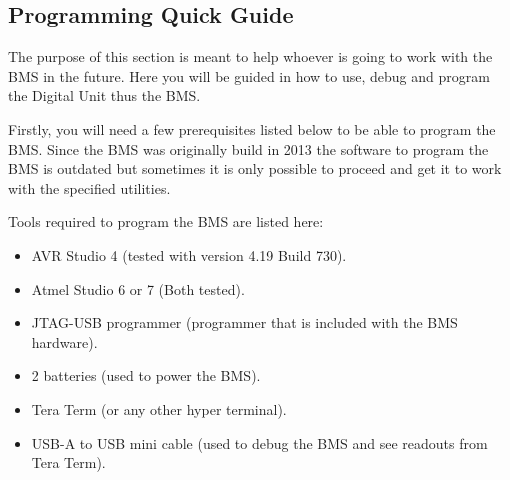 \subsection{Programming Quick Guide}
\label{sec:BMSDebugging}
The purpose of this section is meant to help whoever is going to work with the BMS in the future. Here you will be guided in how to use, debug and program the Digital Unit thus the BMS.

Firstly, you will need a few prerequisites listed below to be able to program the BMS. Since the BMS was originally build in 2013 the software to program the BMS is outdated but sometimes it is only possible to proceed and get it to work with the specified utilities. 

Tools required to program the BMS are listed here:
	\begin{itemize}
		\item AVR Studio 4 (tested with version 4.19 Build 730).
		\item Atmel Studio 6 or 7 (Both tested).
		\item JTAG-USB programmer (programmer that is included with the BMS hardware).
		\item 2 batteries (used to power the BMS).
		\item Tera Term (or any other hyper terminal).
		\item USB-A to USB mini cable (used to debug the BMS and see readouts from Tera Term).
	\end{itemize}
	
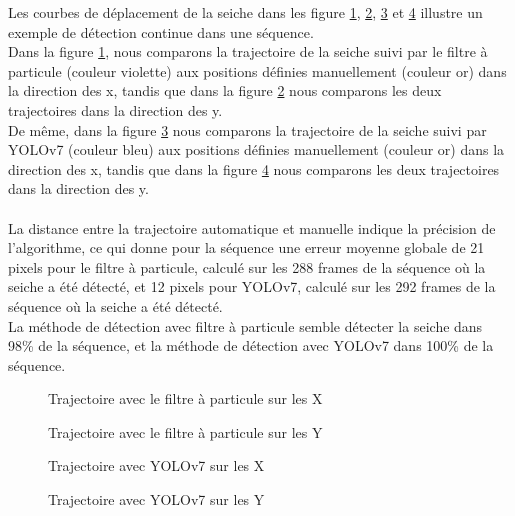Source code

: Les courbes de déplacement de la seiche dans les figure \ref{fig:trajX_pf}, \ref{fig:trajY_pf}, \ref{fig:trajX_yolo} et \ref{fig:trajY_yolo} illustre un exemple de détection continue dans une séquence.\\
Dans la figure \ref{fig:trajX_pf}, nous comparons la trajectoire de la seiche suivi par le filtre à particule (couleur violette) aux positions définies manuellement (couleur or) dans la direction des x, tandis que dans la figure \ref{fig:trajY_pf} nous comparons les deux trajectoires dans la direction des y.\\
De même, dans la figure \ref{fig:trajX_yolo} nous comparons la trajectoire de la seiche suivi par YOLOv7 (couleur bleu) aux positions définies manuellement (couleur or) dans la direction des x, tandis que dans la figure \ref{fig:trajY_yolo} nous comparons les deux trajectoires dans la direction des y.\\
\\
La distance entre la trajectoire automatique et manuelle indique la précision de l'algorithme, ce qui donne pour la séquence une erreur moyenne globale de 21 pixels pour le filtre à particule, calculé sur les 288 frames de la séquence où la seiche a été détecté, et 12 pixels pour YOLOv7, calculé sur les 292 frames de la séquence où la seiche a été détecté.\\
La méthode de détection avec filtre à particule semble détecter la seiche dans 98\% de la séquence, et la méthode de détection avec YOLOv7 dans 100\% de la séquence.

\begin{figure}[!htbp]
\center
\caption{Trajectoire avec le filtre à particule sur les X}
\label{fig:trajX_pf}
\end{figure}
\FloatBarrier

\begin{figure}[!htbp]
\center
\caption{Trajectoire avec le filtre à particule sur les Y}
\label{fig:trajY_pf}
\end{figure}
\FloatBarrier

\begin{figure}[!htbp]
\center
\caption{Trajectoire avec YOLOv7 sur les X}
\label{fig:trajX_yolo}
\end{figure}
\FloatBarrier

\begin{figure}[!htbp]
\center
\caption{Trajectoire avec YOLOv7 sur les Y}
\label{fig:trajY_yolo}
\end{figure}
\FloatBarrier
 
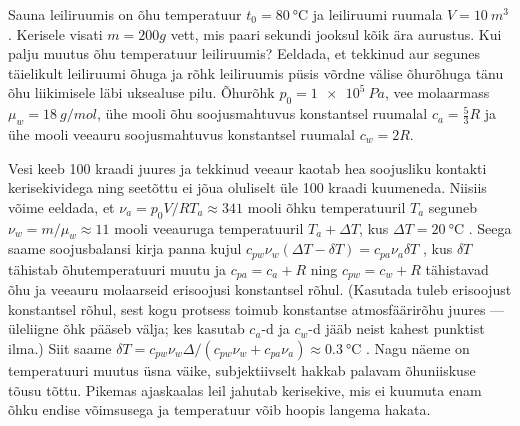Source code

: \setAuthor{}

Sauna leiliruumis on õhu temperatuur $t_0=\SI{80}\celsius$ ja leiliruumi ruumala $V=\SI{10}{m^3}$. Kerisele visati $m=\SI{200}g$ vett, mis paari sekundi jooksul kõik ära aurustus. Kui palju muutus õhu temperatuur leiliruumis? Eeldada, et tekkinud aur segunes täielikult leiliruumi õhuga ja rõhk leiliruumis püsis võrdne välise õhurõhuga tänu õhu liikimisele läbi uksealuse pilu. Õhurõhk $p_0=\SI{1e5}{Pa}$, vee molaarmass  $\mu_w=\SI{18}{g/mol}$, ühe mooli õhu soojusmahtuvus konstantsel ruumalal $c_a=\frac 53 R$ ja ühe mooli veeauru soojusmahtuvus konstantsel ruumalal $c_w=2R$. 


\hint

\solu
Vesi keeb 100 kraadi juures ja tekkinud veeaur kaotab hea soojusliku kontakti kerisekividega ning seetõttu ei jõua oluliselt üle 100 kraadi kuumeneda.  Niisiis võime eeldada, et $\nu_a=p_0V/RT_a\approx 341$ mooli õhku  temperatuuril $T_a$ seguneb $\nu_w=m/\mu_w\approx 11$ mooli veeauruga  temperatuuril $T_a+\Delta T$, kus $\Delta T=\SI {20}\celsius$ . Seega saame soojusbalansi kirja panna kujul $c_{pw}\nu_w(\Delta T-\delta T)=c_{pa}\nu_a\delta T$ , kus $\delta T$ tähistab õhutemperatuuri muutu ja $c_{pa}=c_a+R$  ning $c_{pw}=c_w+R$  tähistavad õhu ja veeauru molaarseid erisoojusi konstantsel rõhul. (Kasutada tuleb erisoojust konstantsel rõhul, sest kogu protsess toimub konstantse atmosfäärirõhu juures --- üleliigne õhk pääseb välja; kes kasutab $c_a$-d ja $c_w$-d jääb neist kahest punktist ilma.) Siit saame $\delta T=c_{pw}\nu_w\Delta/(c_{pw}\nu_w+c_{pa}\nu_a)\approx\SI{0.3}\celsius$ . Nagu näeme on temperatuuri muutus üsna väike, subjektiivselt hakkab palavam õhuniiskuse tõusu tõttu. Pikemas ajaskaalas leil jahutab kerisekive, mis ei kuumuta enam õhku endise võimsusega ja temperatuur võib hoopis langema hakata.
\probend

What the exercise asks ▸
Everything in the listing above must be restated word for word, except the images.

Task answer ▸
 \subsection{Programming Quick Guide}
\label{sec:BMSDebugging}
The purpose of this section is meant to help whoever is going to work with the BMS in the future. Here you will be guided in how to use, debug and program the Digital Unit thus the BMS.

Firstly, you will need a few prerequisites listed below to be able to program the BMS. Since the BMS was originally build in 2013 the software to program the BMS is outdated but sometimes it is only possible to proceed and get it to work with the specified utilities. 

Tools required to program the BMS are listed here:
	\begin{itemize}
		\item AVR Studio 4 (tested with version 4.19 Build 730).
		\item Atmel Studio 6 or 7 (Both tested).
		\item JTAG-USB programmer (programmer that is included with the BMS hardware).
		\item 2 batteries (used to power the BMS).
		\item Tera Term (or any other hyper terminal).
		\item USB-A to USB mini cable (used to debug the BMS and see readouts from Tera Term).
	\end{itemize}
	
Source code

: Les courbes de déplacement de la seiche dans les figure \ref{fig:trajX_pf}, \ref{fig:trajY_pf}, \ref{fig:trajX_yolo} et \ref{fig:trajY_yolo} illustre un exemple de détection continue dans une séquence.\\
Dans la figure \ref{fig:trajX_pf}, nous comparons la trajectoire de la seiche suivi par le filtre à particule (couleur violette) aux positions définies manuellement (couleur or) dans la direction des x, tandis que dans la figure \ref{fig:trajY_pf} nous comparons les deux trajectoires dans la direction des y.\\
De même, dans la figure \ref{fig:trajX_yolo} nous comparons la trajectoire de la seiche suivi par YOLOv7 (couleur bleu) aux positions définies manuellement (couleur or) dans la direction des x, tandis que dans la figure \ref{fig:trajY_yolo} nous comparons les deux trajectoires dans la direction des y.\\
\\
La distance entre la trajectoire automatique et manuelle indique la précision de l'algorithme, ce qui donne pour la séquence une erreur moyenne globale de 21 pixels pour le filtre à particule, calculé sur les 288 frames de la séquence où la seiche a été détecté, et 12 pixels pour YOLOv7, calculé sur les 292 frames de la séquence où la seiche a été détecté.\\
La méthode de détection avec filtre à particule semble détecter la seiche dans 98\% de la séquence, et la méthode de détection avec YOLOv7 dans 100\% de la séquence.

\begin{figure}[!htbp]
\center
\caption{Trajectoire avec le filtre à particule sur les X}
\label{fig:trajX_pf}
\end{figure}
\FloatBarrier

\begin{figure}[!htbp]
\center
\caption{Trajectoire avec le filtre à particule sur les Y}
\label{fig:trajY_pf}
\end{figure}
\FloatBarrier

\begin{figure}[!htbp]
\center
\caption{Trajectoire avec YOLOv7 sur les X}
\label{fig:trajX_yolo}
\end{figure}
\FloatBarrier

\begin{figure}[!htbp]
\center
\caption{Trajectoire avec YOLOv7 sur les Y}
\label{fig:trajY_yolo}
\end{figure}
\FloatBarrier
 
Source code

: \setAuthor{}

Sauna leiliruumis on õhu temperatuur $t_0=\SI{80}\celsius$ ja leiliruumi ruumala $V=\SI{10}{m^3}$. Kerisele visati $m=\SI{200}g$ vett, mis paari sekundi jooksul kõik ära aurustus. Kui palju muutus õhu temperatuur leiliruumis? Eeldada, et tekkinud aur segunes täielikult leiliruumi õhuga ja rõhk leiliruumis püsis võrdne välise õhurõhuga tänu õhu liikimisele läbi uksealuse pilu. Õhurõhk $p_0=\SI{1e5}{Pa}$, vee molaarmass  $\mu_w=\SI{18}{g/mol}$, ühe mooli õhu soojusmahtuvus konstantsel ruumalal $c_a=\frac 53 R$ ja ühe mooli veeauru soojusmahtuvus konstantsel ruumalal $c_w=2R$. 


\hint

\solu
Vesi keeb 100 kraadi juures ja tekkinud veeaur kaotab hea soojusliku kontakti kerisekividega ning seetõttu ei jõua oluliselt üle 100 kraadi kuumeneda.  Niisiis võime eeldada, et $\nu_a=p_0V/RT_a\approx 341$ mooli õhku  temperatuuril $T_a$ seguneb $\nu_w=m/\mu_w\approx 11$ mooli veeauruga  temperatuuril $T_a+\Delta T$, kus $\Delta T=\SI {20}\celsius$ . Seega saame soojusbalansi kirja panna kujul $c_{pw}\nu_w(\Delta T-\delta T)=c_{pa}\nu_a\delta T$ , kus $\delta T$ tähistab õhutemperatuuri muutu ja $c_{pa}=c_a+R$  ning $c_{pw}=c_w+R$  tähistavad õhu ja veeauru molaarseid erisoojusi konstantsel rõhul. (Kasutada tuleb erisoojust konstantsel rõhul, sest kogu protsess toimub konstantse atmosfäärirõhu juures --- üleliigne õhk pääseb välja; kes kasutab $c_a$-d ja $c_w$-d jääb neist kahest punktist ilma.) Siit saame $\delta T=c_{pw}\nu_w\Delta/(c_{pw}\nu_w+c_{pa}\nu_a)\approx\SI{0.3}\celsius$ . Nagu näeme on temperatuuri muutus üsna väike, subjektiivselt hakkab palavam õhuniiskuse tõusu tõttu. Pikemas ajaskaalas leil jahutab kerisekive, mis ei kuumuta enam õhku endise võimsusega ja temperatuur võib hoopis langema hakata.
\probend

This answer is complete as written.